假设三个任务准备执行,A,B,C,优先级依次是A>B>C;
首先:C处于运行状态,获得CPU正在执行,同时占有了某种资源;
其次:A进入就绪状态,因为优先级比C高,所以获得CPU,A转为运行状态;C进入就绪状态;
第三:执行过程中需要使用资源,而这个资源又被等待中的C占有的,于是A进入阻塞状态,C回到运行状态;
第四:此时B进入就绪状态,因为优先级比C高,B获得CPU,进入运行状态;C又回到就绪状态;
第五:如果这时又出现B2,B3等任务,他们的优先级比C高,但比A低,那么就会出现高优先级任务的A不能执行,反而低优先级的B,B2,B3等任务可以执行的奇怪现象,而这就是优先反转。
如何解决优先级反转
高优先级任务A不能执行的原因是C霸占了资源,而C如果不能获得CPU,不释放资源,那A也只好一直等在那,所以解决优先级反转的原则肯定就是让C尽快执行,尽早把资源释放了。基于这个原则产生了两个方法:
优先级继承
当发现高优先级的任务因为低优先级任务占用资源而阻塞时,就将低优先级任务的优先级提升到等待它所占有的资源的最高优先级任务的优先级。
优先级天花板
优先级天花板是指将申请某资源的任务的优先级提升到可能访问该资源的所有任务中最高优先级任务的优先级.(这个优先级称为该资源的优先级天花板)
两者的区别
优先级继承:只有一个任务访问资源时一切照旧,没有区别,只有当高优先级任务因为资源被低优先级占有而被阻塞时,才会提高占有资源任务的优先级;而优先级天花板,不论是否发生阻塞,都提升,即谁先拿到资源,就将这个任务提升到该资源的天花板优先级。
优先级继承代码实现分析
优先级反转是所有操作系统都会面临的一个问题, 相比于Linux,RT-Thread内核更加小巧,通过分析RT-Thread内核可以更加快速的理解一些概念原理。

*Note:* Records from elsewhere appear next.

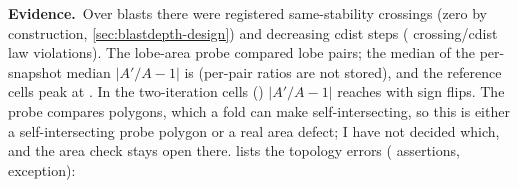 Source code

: \documentclass[11pt,a4paper]{article}
\newcommand{\evidence}{\par\smallskip\noindent\textbf{Evidence.}~}
\begin{document}
\evidence Over \NumDeepBlasts{} blasts there were
\NumDeepSameStability{} registered same-stability crossings (zero by
construction, \cref{sec:blastdepth-design}) and \NumDeepCdistDecreasing{}
decreasing cdist steps (\NumDeepLawViolations{} crossing/cdist law
violations). The lobe-area probe
compared \NumDeepLobeCompared{} lobe pairs; the median of the per-snapshot
median $|A'/A-1|$ is \NumDeepLobeRatioMedian{} (per-pair ratios are not
stored), and the reference cells peak at \NumDeepLobeRatioMaxReference.
In the two-iteration cells (\NumDeepLobeRatioMaxWhere) $|A'/A-1|$ reaches
\NumDeepLobeRatioMax{} with \NumDeepLobeSignFlips{} sign flips. The probe
compares polygons, which a fold can make self-intersecting, so this is
either a self-intersecting probe polygon or a real area defect; I have not
decided which, and the area check stays open there.
 lists the topology errors
(\NumDeepErrorAsserts{} assertions, \NumDeepErrorExceptions{} exception):
\end{document}
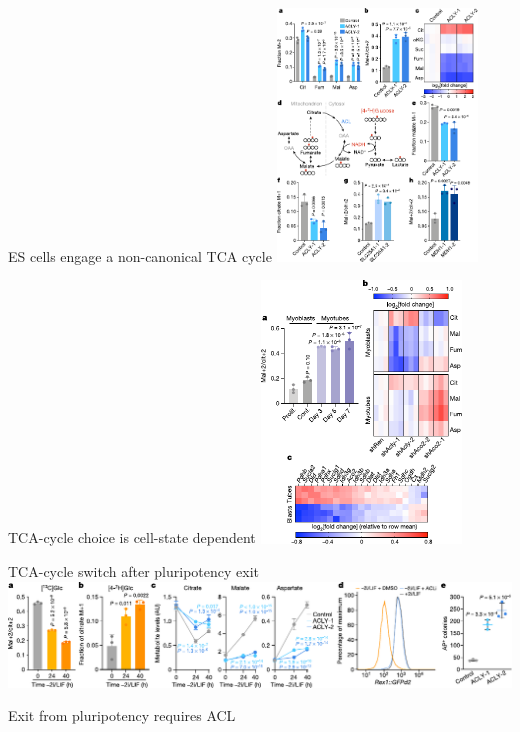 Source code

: \documentclass[10pt, aspectratio=169]{beamer}
\begin{document}
\begin{frame}{ES cells engage a non-canonical TCA cycle}
\includegraphics[width=0.4\textwidth]{figures/Arnold_2022_fig2.pdf}
\end{frame}

\begin{frame}{TCA-cycle choice is cell-state dependent}
\includegraphics[width=0.4\textwidth]{figures/Arnold_2022_fig3_2.pdf}
\end{frame}

\begin{frame}{TCA-cycle switch after pluripotency exit}
\includegraphics[width=\textwidth]{figures/Arnold_2022_fig4.pdf}
\end{frame}

\begin{frame}{Exit from pluripotency requires ACL}

\end{frame}
\end{document}
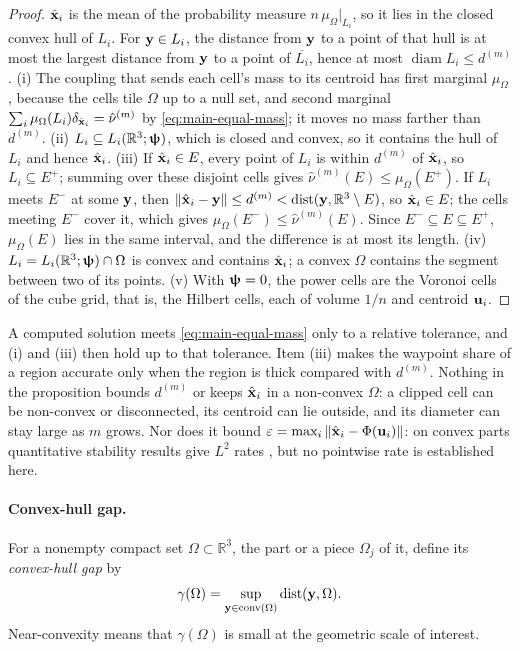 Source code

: \begin{proof}
  $\hat {\vect{x}}_i$ is the mean of the probability measure $n\,\mu_\Omega|_{L_i}$, so it lies in the closed convex hull of $L_i$. For ${\vect{y}}\in L_i$, the distance from ${\vect{y}}$ to a point of that hull is at most the largest distance from ${\vect{y}}$ to a point of $\overline{L_i}$, hence at most $\operatorname{diam}L_i\leq d^{(m)}$. (i) The coupling that sends each cell's mass to its centroid has first marginal $\mu_\Omega$, because the cells tile $\Omega$ up to a null set, and second marginal $\sum_i\mu_\Omega(L_i)\delta_{\hat {\vect{x}}_i}=\hat\nu^{(m)}$ by \eqref{eq:main-equal-mass}; it moves no mass farther than $d^{(m)}$. (ii) $L_i\subseteq L_i(\mathbb R^3;{\vect{\uppsi}})$, which is closed and convex, so it contains the hull of $L_i$ and hence $\hat {\vect{x}}_i$. (iii) If $\hat {\vect{x}}_i\in E$, every point of $L_i$ is within $d^{(m)}$ of $\hat {\vect{x}}_i$, so $L_i\subseteq E^{+}$; summing over these disjoint cells gives $\hat\nu^{(m)}(E)\leq\mu_\Omega(E^{+})$. If $L_i$ meets $E^{-}$ at some ${\vect{y}}$, then $\|\hat {\vect{x}}_i-{\vect{y}}\|\leq d^{(m)}<\dist({\vect{y}},\mathbb R^3\setminus E)$, so $\hat {\vect{x}}_i\in E$; the cells meeting $E^{-}$ cover it, which gives $\mu_\Omega(E^{-})\leq\hat\nu^{(m)}(E)$. Since $E^{-}\subseteq E\subseteq E^{+}$, $\mu_\Omega(E)$ lies in the same interval, and the difference is at most its length. (iv) $L_i=L_i(\mathbb R^3;{\vect{\uppsi}})\cap\Omega$ is convex and contains $\hat {\vect{x}}_i$; a convex $\Omega$ contains the segment between two of its points. (v) With ${\vect{\uppsi}}=0$, the power cells are the Voronoi cells of the cube grid, that is, the Hilbert cells, each of volume $1/n$ and centroid ${\vect{u}}_i$.
\end{proof}
A computed solution meets \eqref{eq:main-equal-mass} only to a relative tolerance, and (i) and (iii) then hold up to that tolerance. Item (iii) makes the waypoint share of a region accurate only when the region is thick compared with $d^{(m)}$. Nothing in the proposition bounds $d^{(m)}$ or keeps $\hat {\vect{x}}_i$ in a non-convex $\Omega$: a clipped cell can be non-convex or disconnected, its centroid can lie outside, and its diameter can stay large as $m$ grows. Nor does it bound $\varepsilon=\max_i\|\hat {\vect{x}}_i-\Phi({\vect{u}}_i)\|$: on convex parts quantitative stability results give $L^2$ rates \cite{merigot2020quantitative}, but no pointwise rate is established here.

\paragraph{Convex-hull gap.}
\label{sec:vsfc-hull-gap}
For a nonempty compact set $\Omega\subset\mathbb R^3$, the part or a piece $\Omega_j$ of it, define its \emph{convex-hull gap} by
\begin{equation}
  \label{eq:vsfc-hull-gap}
  \gamma(\Omega)=\sup_{{\vect{y}}\in\operatorname{conv}(\Omega)}\dist({\vect{y}},\Omega).
\end{equation}
Near-convexity means that $\gamma(\Omega)$ is small at the geometric scale of interest.

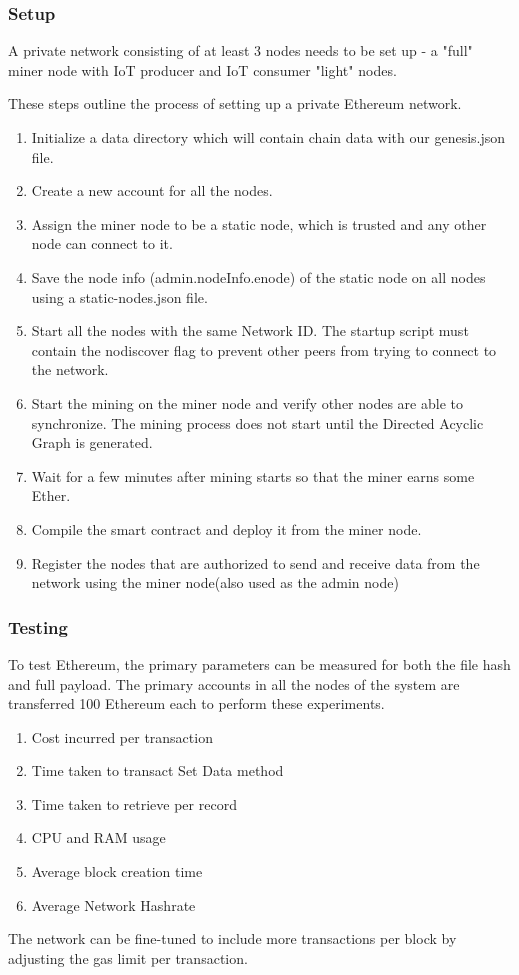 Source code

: \documentclass[11pt,openright]{report}
\begin{document}
\subsubsection{Setup}
A private network consisting of at least 3 nodes needs to be set up - a "full" miner node with IoT producer and IoT consumer "light" nodes.

These steps outline the process of setting up a private Ethereum network.
\begin{enumerate}
    \item Initialize a data directory which will contain chain data with our genesis.json file.
    \item Create a new account for all the nodes.
    \item Assign the miner node to be a static node, which is trusted and any other node can connect to it. 
    \item Save the node info (admin.nodeInfo.enode) of the static node on all nodes using a static-nodes.json file.
    \item Start all the nodes with the same Network ID. The startup script must contain the nodiscover flag to prevent other peers from trying to connect to the network.
    \item Start the mining on the miner node and verify other nodes are able to synchronize. The mining process does not start until the Directed Acyclic Graph is generated. 
    \item Wait for a few minutes after mining starts so that the miner earns some Ether. 
    \item Compile the smart contract and deploy it from the miner node.
    \item Register the nodes that are authorized to send and receive data from the network using the miner node(also used as the admin node)
\end{enumerate}


\subsubsection{Testing}
To test Ethereum, the primary parameters can be measured for both the file hash and full payload. The primary accounts in all the nodes of the system are transferred 100 Ethereum each to perform these experiments. 
\begin{enumerate}
    \item Cost incurred per transaction
    \item Time taken to transact Set Data method
    \item Time taken to retrieve per record
    \item CPU and RAM usage
    \item Average block creation time
    \item Average Network Hashrate
\end{enumerate}
The network can be fine-tuned to include more transactions per block by adjusting the gas limit per transaction.
\end{document}
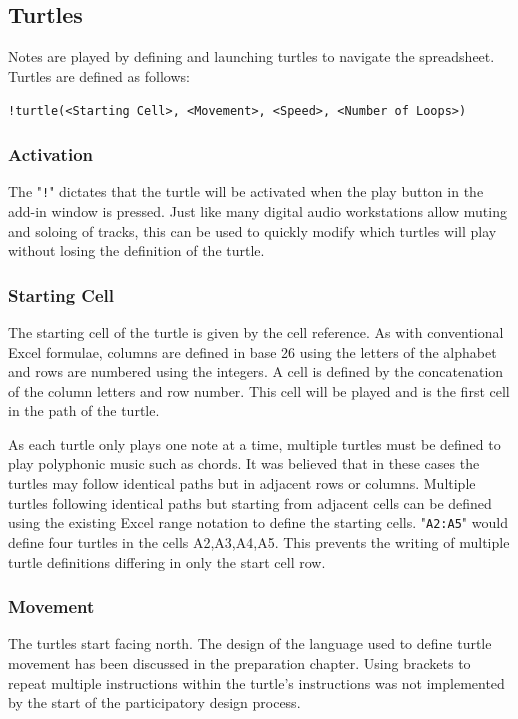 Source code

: \subsection{Turtles}

Notes are played by defining and launching turtles to navigate the spreadsheet. Turtles are defined as follows:

\texttt{!turtle(<Starting Cell>, <Movement>, <Speed>, <Number of Loops>)}

\subsubsection{Activation}

The "\texttt{!}" dictates that the turtle will be activated when the play button in the add-in window is pressed. Just like many digital audio workstations allow muting and soloing of tracks, this can be used to quickly modify which turtles will play without losing the definition of the turtle.

\subsubsection{Starting Cell}

The starting cell of the turtle is given by the cell reference. As with conventional Excel formulae, columns are defined in base 26 using the letters of the alphabet and rows are numbered using the integers. A cell is defined by the concatenation of the column letters and row number. This cell will be played and is the first cell in the path of the turtle.

As each turtle only plays one note at a time, multiple turtles must be defined to play polyphonic music such as chords. It was believed that in these cases the turtles may follow identical paths but in adjacent rows or columns. Multiple turtles following identical paths but starting from adjacent cells can be defined using the existing Excel range notation to define the starting cells. "\texttt{A2:A5}" would define four turtles in the cells A2,A3,A4,A5. This prevents the writing of multiple turtle definitions differing in only the start cell row.

\subsubsection{Movement}

The turtles start facing north. The design of the language used to define turtle movement has been discussed in the preparation chapter. Using brackets to repeat multiple instructions within the turtle's instructions was not implemented by the start of the participatory design process.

既然是优先级反转,就势必会涉及到竞争共享资源加锁阻塞的操作,另外, 还要确保RTOS操作系统的实时性,即确保高优先级线程尽可能快的被执行,也就意味着当所有者释放锁之后,应当确保阻塞的高优先级线程被立即调度。接下来我们以RT-Thread 获取互斥锁的加锁和解锁接口rt_mutex_take rt_mutex_release来分析优先级继承的实现。
/**
* This function will take a mutex, if the mutex is unavailable, the
* thread shall wait for a specified time.
*
* @param mutex the mutex object
* @param time the waiting time
*
* @return the error code
*/
rt_err_t rt_mutex_take(rt_mutex_t mutex, rt_int32_t time)
{
register rt_base_t temp;
struct rt_thread *thread;
/* this function must not be used in interrupt even if time = 0 */
RT_DEBUG_IN_THREAD_CONTEXT;
RT_ASSERT(mutex != RT_NULL);
/* disable interrupt */
temp = rt_hw_interrupt_disable();// 关中断
/* get current thread */
thread = rt_thread_self();//获取当前线程控制块
RT_OBJECT_HOOK_CALL(rt_object_trytake_hook, (&(mutex->parent.parent)));
RT_DEBUG_LOG(RT_DEBUG_IPC,
("mutex_take: current thread %s, mutex value: %d, hold: %d\n",
thread->name, mutex->value, mutex->hold));
/* reset thread error */
thread->error = RT_EOK;
if (mutex->owner == thread)// 判断锁的主人是否是当前线程 ,如果是当前线程,则意味着重复加锁, RT-Thread是允许重复加锁的, 只要用户确保加锁和解锁操作是配对的即可,这个和rt_hw_interrupt_disable类似,可重复调用,用户需要确保成对出现即可。
{
/* it's the same thread */
mutex->hold ++;
}
else
{
/* The value of mutex is 1 in initial status. Therefore, if the
* value is great than 0, it indicates the mutex is avaible.
*/
if (mutex->value > 0)//互斥锁可用
{
/* mutex is available */
mutex->value --;
/* set mutex owner and original priority */
mutex->owner = thread;
mutex->original_priority = thread->current_priority;
mutex->hold ++;
}
else
{//互斥锁不可用, 也只有当获取不到锁的时候,才有可能导致优先级反转
/* no waiting, return with timeout */
if (time == 0)
{//获取不到锁,立即返回
/* set error as timeout */
thread->error = -RT_ETIMEOUT;
/* enable interrupt */
rt_hw_interrupt_enable(temp);
return -RT_ETIMEOUT;
}
else
{//锁不可用, 进入阻塞逻辑
/* mutex is unavailable, push to suspend list */
RT_DEBUG_LOG(RT_DEBUG_IPC, ("mutex_take: suspend thread: %s\n",
thread->name));
/* change the owner thread priority of mutex */
//接下来这行代码就是优先级继承的代码实现,
if (thread->current_priority < mutex->owner->current_priority)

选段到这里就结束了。